Wednesday, October 15, 2008

October 15th: Global Handwashing Day

Today -- so help me -- is Global Handwashing Day.  Global Handwashing Day is another brain child (along with the Oil for Food Scandal) of the U.N., as part of its observance of the International Year of Sanitation. (Did you know this was the International Year of Sanitation? I didn't know it was the International Year of Sanitation.) It was established by the Public-Private Partnership for Handwashing with Soap (at a cocktail party: "Hey, baby, I'm the president of the Public-Private Partnership for Handwashing with Soap. Your place or mine?"), and it is part of a campaign to make handwashing with soap not merely a good idea, but an ingrained habit. Says the Official Website of Global Handwashing Day: "The guiding vision of Global Handwashing Day is a local and global culture of handwashing with soap. Although people around the world wash their hands with water, very few wash their hands with soap at the critical occasions."

Is washing our hands with soap a good way to prevent the spread of disease? Sure. That's why mothers are always nagging their kids about washing up and wetting the soap. Should we wash our hands with soap before eating? You bet. Should we wash our hands with soap after going to the bathroom? No doubt about it. Do we like the idea of shaking hands with people who just came out of the can without washing their hands? Decidedly not. Would the world be a better, and perhaps healthier place if more people washed their hands with soap? Very likely it would.

But isn't something like Global Handwashing Day the kind of thing that happens when a gigantic, secular, quasi-governmental bureaucracy takes over functions that used to be performed by private philanthropic concerns, and especially the Church? (Does anybody seriously imagine that missionary nuns and priests running hospitals and orphanages didn't teach people to wash up? Is anybody not willing to bet they promoted washing up even before the connection was made between dirt and disease?) These secular holidays and quasi-religious observances are really poor and indeed laughable substitutes for the things that truly lift people's spirits (and, incidentally, improve their standard of living). And rendering laughable the remedy for a problem tends to have the effect of discrediting that remedy, however good it is. This is why people who don't have a sense of humor should never be in charge of anything that matters.

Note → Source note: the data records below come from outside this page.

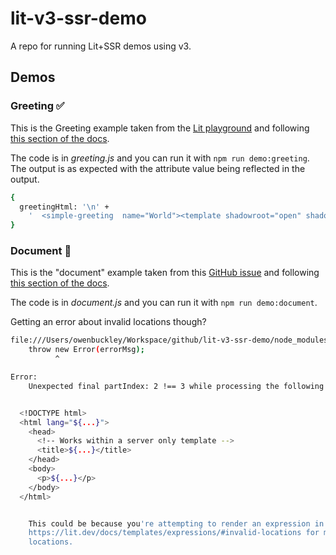 # lit-v3-ssr-demo

A repo for running Lit+SSR demos using v3.

## Demos

### Greeting ✅

This is the Greeting example taken from the [Lit playground](https://lit.dev/playground/) and following [this section of the docs](https://lit.dev/docs/ssr/server-usage/#rendering-templates).

The code is in _greeting.js_ and you can run it with `npm run demo:greeting`.  The output is as expected with the attribute value being reflected in the output.
```sh
{
  greetingHtml: '\n' +
    '  <simple-greeting  name="World"><template shadowroot="open" shadowrootmode="open"><style>p { color: blue }</style><!--lit-part EvGichL14uw=--><p>Hello, <!--lit-part-->World<!--/lit-part-->!</p><!--/lit-part--></template></simple-greeting>\n'
}
```

### Document 🚫

This is the "document" example taken from this [GitHub issue](https://github.com/lit/lit/issues/2441#issuecomment-1816903951) and following [this section of the docs](https://lit.dev/docs/ssr/server-usage/#collectresult()).

The code is in _document.js_ and you can run it with `npm run demo:document`.

Getting an error about invalid locations though?
```sh
file:///Users/owenbuckley/Workspace/github/lit-v3-ssr-demo/node_modules/@lit-labs/ssr/lib/render-value.js:605
    throw new Error(errorMsg);
          ^

Error:
    Unexpected final partIndex: 2 !== 3 while processing the following template:


  <!DOCTYPE html>
  <html lang="${...}">
    <head>
      <!-- Works within a server only template -->
      <title>${...}</title>
    </head>
    <body>
      <p>${...}</p>
    </body>
  </html>


    This could be because you're attempting to render an expression in an invalid location. See
    https://lit.dev/docs/templates/expressions/#invalid-locations for more information about invalid expression
    locations.
```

Quite honestly, whatever the noble intentions of the U.N.'s celebration of washing hands with soap, it is laughable. One of the great supporters of the U.N., Winston Churchill, unquestionably promoted a high degree of regulation of and government interference in private affairs, particularly in his early career. He even declared a War on Lice when he commanded a battallion of the Royal Scots Fusiliers during World War I. Nevertheless, he envisioned the United Nations as a bulwark against aggression and a means of avoiding war. Global Handwashing Day just doesn't call to mind the hopes Churchill invested in the U.N. amid the wreckage of an exhausted, battered and bloodied world in 1945.


  1. The reason the UN thinks they need to have a global handwashing day is precisely because the numbers of teaching nuns have disappeared. I remember Sister Virginia telling her class to wash their hands with that fierce look on her face!

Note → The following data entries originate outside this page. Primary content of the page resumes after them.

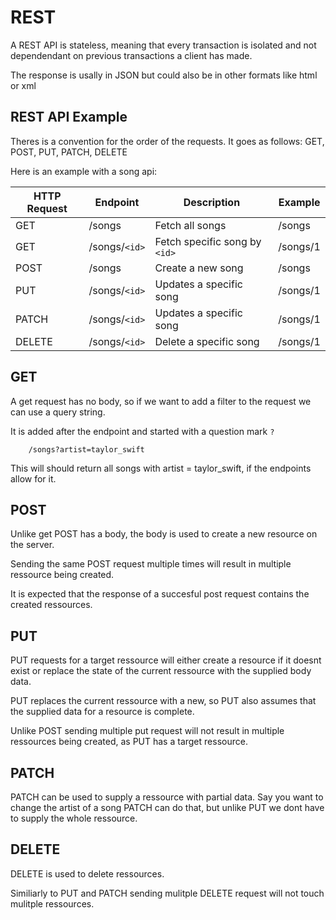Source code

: # REST

A REST API is stateless, meaning that every transaction is isolated and not dependendant on previous transactions a client has made.

The response is usally in JSON but could also be in other formats like html or xml


## REST API Example

Theres is a convention for the order of the requests.
It goes as follows: GET, POST, PUT, PATCH, DELETE

Here is an example with a song api:

|HTTP Request   |Endpoint   |Description  |Example|
|---|---|---|---|
|GET   |/songs   |Fetch all songs   |/songs|
|GET   |/songs/`<id>`   |Fetch specific song by `<id>`|/songs/1|
|POST   |/songs   |Create a new song   |/songs|
|PUT   |/songs/`<id>`   |Updates a specific song  |/songs/1|
|PATCH |/songs/`<id>`   |Updates a specific song  |/songs/1|
|DELETE   |/songs/`<id>`   |Delete a specific song  |/songs/1|


## GET

A get request has no body, so if we want to add a filter to the request we can use a query string.

It is added after the endpoint and started with a question mark ```?```

``` 
    /songs?artist=taylor_swift
```

This will should return all songs with artist = taylor_swift, if the endpoints allow for it.

## POST

Unlike get POST has a body, the body is used to create a new resource on the server.

Sending the same POST request multiple times will result in multiple ressource being created.

It is expected that the response of a succesful post request contains the created ressources.


## PUT

PUT requests for a target ressource will either create a resource if it doesnt exist or replace the state of the current ressource with the supplied body data.

PUT replaces the current ressource with a new, so PUT also assumes that the supplied data for a resource is complete.

Unlike POST sending multiple put request will not result in multiple ressources being created, as PUT has a target ressource.

## PATCH

PATCH can be used to supply a ressource with partial data.
Say you want to change the artist of a song PATCH can do that, but unlike PUT we dont have to supply the whole ressource.

## DELETE

DELETE is used to delete ressources.

Similiarly to PUT and PATCH sending mulitple DELETE request will not touch mulitple ressources.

    In my profession, I wash my hands before and after every patient contact whenever possible. In between, I use Isogel. I guess Sister Virginia taught me well.

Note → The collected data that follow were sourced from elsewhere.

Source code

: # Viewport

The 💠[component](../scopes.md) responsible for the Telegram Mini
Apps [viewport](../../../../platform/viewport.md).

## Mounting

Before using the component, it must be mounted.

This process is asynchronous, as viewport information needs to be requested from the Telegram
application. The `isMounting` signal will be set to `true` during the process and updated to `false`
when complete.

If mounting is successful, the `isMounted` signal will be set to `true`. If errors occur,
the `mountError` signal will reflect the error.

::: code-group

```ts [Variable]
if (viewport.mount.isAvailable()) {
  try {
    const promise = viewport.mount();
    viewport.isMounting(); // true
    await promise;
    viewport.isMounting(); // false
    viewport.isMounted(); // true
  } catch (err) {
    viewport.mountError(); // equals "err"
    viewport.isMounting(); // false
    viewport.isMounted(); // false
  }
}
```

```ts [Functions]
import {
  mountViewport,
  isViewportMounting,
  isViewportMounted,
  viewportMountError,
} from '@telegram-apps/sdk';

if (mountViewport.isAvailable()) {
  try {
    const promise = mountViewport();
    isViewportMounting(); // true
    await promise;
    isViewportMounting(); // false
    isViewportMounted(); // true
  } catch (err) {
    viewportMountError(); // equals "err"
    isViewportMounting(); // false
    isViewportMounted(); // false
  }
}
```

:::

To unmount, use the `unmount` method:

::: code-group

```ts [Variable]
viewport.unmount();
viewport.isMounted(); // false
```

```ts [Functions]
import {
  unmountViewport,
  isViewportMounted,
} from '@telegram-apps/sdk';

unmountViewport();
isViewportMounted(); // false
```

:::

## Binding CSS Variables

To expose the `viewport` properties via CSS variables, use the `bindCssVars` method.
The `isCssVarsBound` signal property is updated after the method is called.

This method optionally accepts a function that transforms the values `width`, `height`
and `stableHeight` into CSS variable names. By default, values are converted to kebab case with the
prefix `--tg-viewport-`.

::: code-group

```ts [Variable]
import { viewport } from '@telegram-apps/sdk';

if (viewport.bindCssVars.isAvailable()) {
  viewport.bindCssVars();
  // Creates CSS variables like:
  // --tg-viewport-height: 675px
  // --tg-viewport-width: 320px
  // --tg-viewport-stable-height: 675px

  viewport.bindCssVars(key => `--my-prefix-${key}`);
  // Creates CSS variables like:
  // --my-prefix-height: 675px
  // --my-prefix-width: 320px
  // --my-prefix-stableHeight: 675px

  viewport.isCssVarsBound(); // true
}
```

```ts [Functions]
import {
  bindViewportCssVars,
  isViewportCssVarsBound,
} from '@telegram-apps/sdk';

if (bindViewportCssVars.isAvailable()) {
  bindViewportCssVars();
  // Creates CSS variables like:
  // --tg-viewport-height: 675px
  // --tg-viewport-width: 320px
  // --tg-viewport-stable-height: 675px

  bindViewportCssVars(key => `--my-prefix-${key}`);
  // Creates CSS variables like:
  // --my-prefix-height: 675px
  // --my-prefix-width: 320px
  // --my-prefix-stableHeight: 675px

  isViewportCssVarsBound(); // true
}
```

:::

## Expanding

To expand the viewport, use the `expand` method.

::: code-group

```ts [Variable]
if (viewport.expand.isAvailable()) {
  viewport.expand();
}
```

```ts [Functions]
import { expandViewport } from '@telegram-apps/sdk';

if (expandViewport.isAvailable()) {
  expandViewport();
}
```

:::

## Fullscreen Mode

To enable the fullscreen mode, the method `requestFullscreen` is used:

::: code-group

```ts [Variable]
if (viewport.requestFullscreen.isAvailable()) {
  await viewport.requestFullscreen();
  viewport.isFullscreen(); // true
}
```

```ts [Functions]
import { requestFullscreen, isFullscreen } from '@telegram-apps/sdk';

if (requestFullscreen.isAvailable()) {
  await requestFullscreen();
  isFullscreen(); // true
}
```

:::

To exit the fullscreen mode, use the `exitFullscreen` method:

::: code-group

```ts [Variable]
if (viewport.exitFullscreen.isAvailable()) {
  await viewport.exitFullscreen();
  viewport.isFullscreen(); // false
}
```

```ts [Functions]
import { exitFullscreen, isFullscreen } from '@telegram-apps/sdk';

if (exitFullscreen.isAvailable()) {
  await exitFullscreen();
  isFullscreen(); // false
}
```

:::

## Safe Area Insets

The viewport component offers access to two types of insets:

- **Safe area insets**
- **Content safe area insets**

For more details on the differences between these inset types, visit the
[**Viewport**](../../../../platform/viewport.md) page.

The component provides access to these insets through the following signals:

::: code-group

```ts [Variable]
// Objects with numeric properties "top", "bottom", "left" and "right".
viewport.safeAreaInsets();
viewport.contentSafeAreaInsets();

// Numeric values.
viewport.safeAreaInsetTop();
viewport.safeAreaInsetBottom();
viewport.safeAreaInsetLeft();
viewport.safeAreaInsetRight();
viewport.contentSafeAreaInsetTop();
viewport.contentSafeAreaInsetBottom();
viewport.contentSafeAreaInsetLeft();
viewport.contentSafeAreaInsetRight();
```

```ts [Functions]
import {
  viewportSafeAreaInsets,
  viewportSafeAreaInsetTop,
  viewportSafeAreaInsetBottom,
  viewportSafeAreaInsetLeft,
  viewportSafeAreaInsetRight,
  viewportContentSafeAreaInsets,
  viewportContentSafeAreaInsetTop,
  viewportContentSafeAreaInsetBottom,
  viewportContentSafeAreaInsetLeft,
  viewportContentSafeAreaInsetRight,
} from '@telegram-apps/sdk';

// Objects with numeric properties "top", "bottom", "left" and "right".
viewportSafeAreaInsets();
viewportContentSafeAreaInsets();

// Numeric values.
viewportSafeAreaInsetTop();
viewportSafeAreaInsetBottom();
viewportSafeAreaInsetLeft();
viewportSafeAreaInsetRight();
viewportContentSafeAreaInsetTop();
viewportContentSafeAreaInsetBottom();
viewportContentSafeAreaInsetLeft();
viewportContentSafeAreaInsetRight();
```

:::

  2. Hmm....I have this strange and uncontrollable desire, suddenly, to go wash my hands with soap.

    What a novelty! Whose brilliant idea was that!? And we have some handsoap (can you IMAGINE!?) from Bath and Body's scented, so my hands will smell nice....

  3. P.G., I think the thing to remember is that the UN's loony secular holidays aren't merely filling a vacuum that just happened to come along; the vacuum was created on purpose, slowly but surely, by the very movement that is making the world a paradise for bureaucrats. (And the moral confusion within the Church over the last several decades hasn't helped.)

    I am glad, though, that both you and Adoro are into handwashing!

  4. I guess they needed to add something to "global hand-wringing day" (er, earth day).